I teraz strasznie szybko się wszystko działo. Czarnowłosy rzucił kapciem w wyłącznik - celnie. Światło się zapaliło, rażąc mnie po oczach, a ja zostałem przewrócony na plecy. Gdy mój wzrok przyzwyczaił się do światła, mogłem rozeznać się w sytuacji. Byłem przygwożdżony do kanapy przez starszego Uchihę, a jego przyjaciel siedział nad moją głową.

- Dajcie mi spokój. Naprawdę to nic. - oznajmiłem, lekko czerwieniąc.

- To sami ocenimy. - powiedział Itachi.

Deidara na to złapał mnie za głowę i zmusił mnie do jej podniesienia. Po paru sekundach trudu, udało mu się i mieli doskonały widok na moją „pamiątkę". Przyjrzeli się jej uważnie, po czym zaczęli chichotać.

- Rzeczywiście, to nic takiego. - potwierdził Itachi.

- Ale za to coś lepszego. - zaśmiał się blondyn.

Oni mnie puścili, pozwalając mi usiąść i podciągnąć nogi pod brodę.

- No już, już, Naru. A coś ty taki czerwoniutki? - zawył Deidara.

- Nie powiem, braciszek dobrze cię załatwił. Malinka jak znalazł. - zaśmiał się.

- No co ty, nie wstydź się. - dodał rozbawiony niebieskooki. - Jak się miziacie to tak jest.

- Dokładnie. Jednak nie sądziłem, że mój kochany Sasuś, aż takie coś ci zmajstruje.

- Właśnie. Teraz przyznaj się, co zrobiłeś, że cię tak urządził? - zapytał ciekawy Deidara.

- Bezpodstawnie na pewno tego nie zrobił, aż takim dupkiem to on nie jest.

- To, co przeskrobałeś?

Z każdym ich pytaniem, moja twarz robiła się coraz bardziej czerwona.

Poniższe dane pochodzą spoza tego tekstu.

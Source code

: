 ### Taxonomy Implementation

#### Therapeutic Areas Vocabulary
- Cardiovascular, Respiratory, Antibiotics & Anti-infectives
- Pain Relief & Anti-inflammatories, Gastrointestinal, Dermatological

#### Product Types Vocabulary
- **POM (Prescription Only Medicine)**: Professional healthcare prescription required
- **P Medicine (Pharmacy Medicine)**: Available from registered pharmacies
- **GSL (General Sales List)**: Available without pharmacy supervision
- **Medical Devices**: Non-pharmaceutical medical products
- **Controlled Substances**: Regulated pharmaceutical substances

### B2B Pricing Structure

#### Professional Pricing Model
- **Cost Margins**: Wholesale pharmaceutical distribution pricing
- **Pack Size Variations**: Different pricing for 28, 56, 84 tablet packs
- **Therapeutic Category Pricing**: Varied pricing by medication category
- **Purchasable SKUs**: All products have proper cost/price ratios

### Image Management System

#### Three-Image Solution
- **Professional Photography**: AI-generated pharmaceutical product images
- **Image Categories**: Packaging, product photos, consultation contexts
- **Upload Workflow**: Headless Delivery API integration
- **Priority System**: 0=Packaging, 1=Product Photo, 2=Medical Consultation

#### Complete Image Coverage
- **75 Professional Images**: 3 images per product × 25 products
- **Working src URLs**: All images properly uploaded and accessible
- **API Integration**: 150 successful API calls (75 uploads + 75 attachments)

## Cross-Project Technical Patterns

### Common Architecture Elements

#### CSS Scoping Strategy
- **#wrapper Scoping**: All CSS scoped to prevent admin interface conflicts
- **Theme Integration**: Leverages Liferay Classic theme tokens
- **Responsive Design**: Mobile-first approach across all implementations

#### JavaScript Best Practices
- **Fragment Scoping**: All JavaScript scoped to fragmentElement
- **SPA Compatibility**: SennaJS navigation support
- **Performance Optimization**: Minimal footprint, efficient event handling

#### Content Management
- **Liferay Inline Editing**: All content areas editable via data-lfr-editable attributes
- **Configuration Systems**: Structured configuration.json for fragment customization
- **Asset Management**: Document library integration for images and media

I nie wiem dokładnie dlaczego. Na dodatek czułem, jak mnie piecze ten ślad na szyi. Cholera jasna. Niech ten drań szybciej tu przychodzi i żebyśmy dalej oglądali, a oni niech dadzą mi spokój.

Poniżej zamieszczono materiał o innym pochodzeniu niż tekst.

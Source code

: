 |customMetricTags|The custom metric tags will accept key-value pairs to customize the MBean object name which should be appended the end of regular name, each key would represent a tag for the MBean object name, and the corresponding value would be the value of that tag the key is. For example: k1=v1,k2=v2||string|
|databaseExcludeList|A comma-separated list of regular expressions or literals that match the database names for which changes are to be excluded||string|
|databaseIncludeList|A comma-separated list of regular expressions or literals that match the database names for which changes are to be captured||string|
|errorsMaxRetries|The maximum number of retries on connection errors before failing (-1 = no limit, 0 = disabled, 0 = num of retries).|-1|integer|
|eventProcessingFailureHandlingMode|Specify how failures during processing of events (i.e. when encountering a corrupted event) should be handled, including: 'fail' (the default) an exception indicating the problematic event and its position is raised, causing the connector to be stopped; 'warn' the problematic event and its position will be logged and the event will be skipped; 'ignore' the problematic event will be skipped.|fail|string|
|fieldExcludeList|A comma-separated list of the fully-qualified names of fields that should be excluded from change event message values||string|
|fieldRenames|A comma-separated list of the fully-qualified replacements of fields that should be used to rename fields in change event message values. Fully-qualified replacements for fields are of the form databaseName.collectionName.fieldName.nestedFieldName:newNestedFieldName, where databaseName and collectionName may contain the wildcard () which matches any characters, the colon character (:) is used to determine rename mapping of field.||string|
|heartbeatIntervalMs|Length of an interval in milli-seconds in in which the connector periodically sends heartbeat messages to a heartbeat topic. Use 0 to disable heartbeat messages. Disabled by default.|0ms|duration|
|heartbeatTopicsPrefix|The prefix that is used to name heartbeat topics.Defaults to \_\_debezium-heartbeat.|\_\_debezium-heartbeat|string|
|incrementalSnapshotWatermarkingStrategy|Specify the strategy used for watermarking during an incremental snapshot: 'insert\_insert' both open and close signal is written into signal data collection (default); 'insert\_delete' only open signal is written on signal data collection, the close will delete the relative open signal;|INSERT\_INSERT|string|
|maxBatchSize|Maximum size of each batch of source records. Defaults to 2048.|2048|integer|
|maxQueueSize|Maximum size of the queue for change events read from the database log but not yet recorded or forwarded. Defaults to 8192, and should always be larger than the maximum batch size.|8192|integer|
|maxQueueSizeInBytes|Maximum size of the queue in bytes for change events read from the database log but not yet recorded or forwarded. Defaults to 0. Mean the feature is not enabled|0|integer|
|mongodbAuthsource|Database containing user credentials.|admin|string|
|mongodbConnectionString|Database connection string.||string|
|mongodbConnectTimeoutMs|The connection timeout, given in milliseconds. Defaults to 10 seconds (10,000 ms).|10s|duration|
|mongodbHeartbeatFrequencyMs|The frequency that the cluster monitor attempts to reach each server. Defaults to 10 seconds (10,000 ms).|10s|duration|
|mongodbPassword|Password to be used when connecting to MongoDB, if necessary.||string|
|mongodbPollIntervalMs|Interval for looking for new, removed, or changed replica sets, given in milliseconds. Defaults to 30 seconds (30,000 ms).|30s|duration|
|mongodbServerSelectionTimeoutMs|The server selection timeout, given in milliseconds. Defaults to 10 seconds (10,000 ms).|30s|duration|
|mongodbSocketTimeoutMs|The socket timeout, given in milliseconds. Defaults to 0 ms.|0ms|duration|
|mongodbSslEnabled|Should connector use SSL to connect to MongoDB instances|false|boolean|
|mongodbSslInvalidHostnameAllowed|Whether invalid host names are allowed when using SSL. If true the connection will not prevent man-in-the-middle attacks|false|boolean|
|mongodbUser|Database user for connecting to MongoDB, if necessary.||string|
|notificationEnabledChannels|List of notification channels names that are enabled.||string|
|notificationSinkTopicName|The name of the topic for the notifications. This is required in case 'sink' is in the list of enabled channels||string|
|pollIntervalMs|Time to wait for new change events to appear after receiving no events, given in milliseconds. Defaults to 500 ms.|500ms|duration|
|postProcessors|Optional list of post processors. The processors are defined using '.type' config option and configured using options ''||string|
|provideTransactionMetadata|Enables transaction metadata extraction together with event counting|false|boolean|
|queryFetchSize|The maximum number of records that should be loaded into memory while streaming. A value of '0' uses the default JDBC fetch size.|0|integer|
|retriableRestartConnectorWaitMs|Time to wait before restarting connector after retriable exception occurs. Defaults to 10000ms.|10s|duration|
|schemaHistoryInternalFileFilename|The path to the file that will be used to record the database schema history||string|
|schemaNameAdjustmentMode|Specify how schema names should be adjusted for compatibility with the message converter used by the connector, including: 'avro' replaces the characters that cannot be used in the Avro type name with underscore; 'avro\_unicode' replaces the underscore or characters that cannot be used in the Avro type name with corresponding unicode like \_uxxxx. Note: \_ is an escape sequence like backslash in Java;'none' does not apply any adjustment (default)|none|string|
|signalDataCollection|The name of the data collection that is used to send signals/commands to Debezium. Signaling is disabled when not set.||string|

- No powiedz, Naruś, powiedz nam. - zawyli równocześnie.

Nagle usłyszeliśmy jakiś szelest. Ja się tym nie przejąłem, ale chłopaki... Oni natychmiast uwiesili mi się na szyi przerażeni.

- C-co to b-było? - wydukał przerażony Itachi.

- N-nie wiem. - odparł równie wystraszony.

- Dusicie mnie. - tylko powiedziałem.